[Exercise goal]: In your copy, repeat each record exactly and include no pictures.

********************

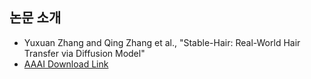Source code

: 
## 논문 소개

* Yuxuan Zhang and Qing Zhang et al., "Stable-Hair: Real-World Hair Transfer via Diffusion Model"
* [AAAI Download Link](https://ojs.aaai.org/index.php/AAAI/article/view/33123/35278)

********************

[Expected output]:
Source code

: 
## 논문 소개

* Yuxuan Zhang and Qing Zhang et al., "Stable-Hair: Real-World Hair Transfer via Diffusion Model"
* [AAAI Download Link](https://ojs.aaai.org/index.php/AAAI/article/view/33123/35278)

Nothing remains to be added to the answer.